Theologians, such as Calvin, have commented that if John is preaching a “baptism of repentance and forgiveness of sins” (Mark 1:4), then this is clearly not something that Jesus requires. In the gospel today, John expresses his confusion when Jesus arrives at the River Jordon and even states that “John would have prevented” Jesus from being baptised.

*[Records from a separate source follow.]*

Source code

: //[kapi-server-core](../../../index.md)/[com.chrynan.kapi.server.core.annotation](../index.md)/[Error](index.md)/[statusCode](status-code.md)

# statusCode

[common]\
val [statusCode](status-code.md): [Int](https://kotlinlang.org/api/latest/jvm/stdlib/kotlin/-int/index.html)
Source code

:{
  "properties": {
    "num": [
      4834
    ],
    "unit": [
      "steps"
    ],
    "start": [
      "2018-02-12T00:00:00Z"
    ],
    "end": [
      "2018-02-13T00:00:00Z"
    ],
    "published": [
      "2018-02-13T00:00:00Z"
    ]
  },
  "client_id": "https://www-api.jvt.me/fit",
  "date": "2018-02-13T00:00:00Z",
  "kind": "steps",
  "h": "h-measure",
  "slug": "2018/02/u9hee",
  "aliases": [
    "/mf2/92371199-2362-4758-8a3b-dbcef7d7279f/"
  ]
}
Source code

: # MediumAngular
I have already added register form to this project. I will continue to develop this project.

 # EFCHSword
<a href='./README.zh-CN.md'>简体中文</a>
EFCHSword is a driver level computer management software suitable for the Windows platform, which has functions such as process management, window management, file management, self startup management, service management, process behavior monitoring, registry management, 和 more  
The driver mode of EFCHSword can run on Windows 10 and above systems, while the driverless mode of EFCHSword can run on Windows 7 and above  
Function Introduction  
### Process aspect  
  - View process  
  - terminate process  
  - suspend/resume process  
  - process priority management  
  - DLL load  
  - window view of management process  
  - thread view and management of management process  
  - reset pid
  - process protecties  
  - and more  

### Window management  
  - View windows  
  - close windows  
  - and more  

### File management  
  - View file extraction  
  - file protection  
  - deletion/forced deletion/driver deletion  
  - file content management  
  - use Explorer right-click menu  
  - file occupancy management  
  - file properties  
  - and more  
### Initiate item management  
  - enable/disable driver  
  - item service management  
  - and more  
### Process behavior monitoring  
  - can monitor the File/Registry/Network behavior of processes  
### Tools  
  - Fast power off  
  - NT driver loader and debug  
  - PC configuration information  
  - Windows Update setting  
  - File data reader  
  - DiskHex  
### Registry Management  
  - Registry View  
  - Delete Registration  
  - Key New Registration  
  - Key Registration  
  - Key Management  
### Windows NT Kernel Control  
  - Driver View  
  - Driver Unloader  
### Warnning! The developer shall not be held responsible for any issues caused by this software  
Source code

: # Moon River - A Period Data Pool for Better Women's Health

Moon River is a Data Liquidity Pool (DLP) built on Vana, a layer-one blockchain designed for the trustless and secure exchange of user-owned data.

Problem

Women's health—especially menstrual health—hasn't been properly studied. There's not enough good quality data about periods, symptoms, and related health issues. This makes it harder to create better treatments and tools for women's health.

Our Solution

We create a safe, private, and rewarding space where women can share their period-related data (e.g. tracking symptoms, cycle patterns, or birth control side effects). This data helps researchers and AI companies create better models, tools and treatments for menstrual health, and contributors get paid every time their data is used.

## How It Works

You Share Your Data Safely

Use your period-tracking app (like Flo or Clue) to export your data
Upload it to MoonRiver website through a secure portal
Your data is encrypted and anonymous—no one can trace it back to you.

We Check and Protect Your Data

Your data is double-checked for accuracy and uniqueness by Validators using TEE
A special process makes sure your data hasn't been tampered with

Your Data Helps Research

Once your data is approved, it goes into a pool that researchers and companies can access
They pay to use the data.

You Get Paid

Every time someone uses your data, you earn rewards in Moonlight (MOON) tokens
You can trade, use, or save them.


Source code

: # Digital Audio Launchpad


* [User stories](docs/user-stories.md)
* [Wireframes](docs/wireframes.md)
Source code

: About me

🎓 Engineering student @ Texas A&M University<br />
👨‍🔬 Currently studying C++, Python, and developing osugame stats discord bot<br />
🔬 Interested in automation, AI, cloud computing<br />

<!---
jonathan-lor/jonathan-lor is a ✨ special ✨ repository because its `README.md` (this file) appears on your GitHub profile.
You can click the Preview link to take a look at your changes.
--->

Jesus has to convince him to go ahead.
In verse 11 (a couple of verses before our reading today) the Greek word used to describe the baptism John offers is meta-nonia which has connotations of transformation or turning. There is certainly a point here of Jesus turning from one way of life to another. The biblical record of his life has been silent since the childhood and birth narratives, and here he is moving from his life as a carpenter, and responsibilities associated with being the eldest son of his family, to those associated with his public ministry and messianic purpose.
In his baptism, the identity of Jesus in relationship with the Holy Trinity is affirmed and confirmed. Today’s Psalm reminds us exactly who it is who is calling Jesus “beloved Son”– it is the God of heaven and earth who spoke all things into being. In Psalm 29’s powerful nature imagery, it is clear that the God who broke the cedars of Lebanon, and tore the skies open, this God of all elements, earth, fire, wind and water, sends the Holy Spirit as a winged messenger into the river Jordan. Can you imagine what it would have been like to have been there and witness the revelation of the Father, Son and Holy Spirit powerfully converging in a poor Galilean man, praying on the muddy banks of the Jordan.
In his baptism, Jesus is also called into solidarity with humanity. In the mystery of his baptism, Jesus shows what it means for the Logos, the Word of God, to become incarnate. Entering the messiness, chaos and vulnerability of humanity.
The celebration of the baptism of Jesus gives us time to reflect on our own baptism and what it means. Rowan Williams says that just as Jesus came up out of water, receiving the spirit and hearing the voice of the Father, so for the newly baptised Christian, the voice of God says “you are my child” as that individual begins their new life in association with Jesus. But our Christian life is never a one-stop event, it is a continuing engagement with God, being drawn and being called.
God continually calls us to step out, to take God’s hand and engage in God’s loving work in the world. Each Easter time there is time to renew our baptismal vows to witness to the new things that the spirit is stirring and birthing within us. There are no guarantees that the road won’t be challenging. In fact, Rowan Williams also suggests that baptism should come with a health warning! “If you take this step, if you go into these depths, it will be transfiguring, exhilarating, life-giving and very very dangerous.”
We certainly see this in Jesus as he steps into his ministry which leads to the cross and beyond. I’m not suggesting that baptism should be approached with terror but the vows we commit to should not be entered into lightly. We are called to stand in solidarity with humanity, in the pain, grief, sin and fear of the world, while at the same time entering the heart of God’s love, forgiveness, joy and peace with renewed commitment.
Malcolm Guite’s poem, The Baptism of Christ, speaks to the solidarity, commitment and renewal that God continually calls us into.
Beginning here, we glimpse the three-in-one;
The river runs, the clouds are torn apart,
The Father speaks, the Spirit and the Son
Reveal to us the single loving heart
That beats behind the being of all things
And calls and keeps and kindles us to light.
The dove descends, the spirit soars and sings,
“You are beloved, you are my delight!”
In that swift light and life, as water spills
And streams around the Man like quickening rain,
The voice that made the universe reveals
The God in Man who makes it new again.
He calls us too, to step into that river,
To die and rise and live and love forever.”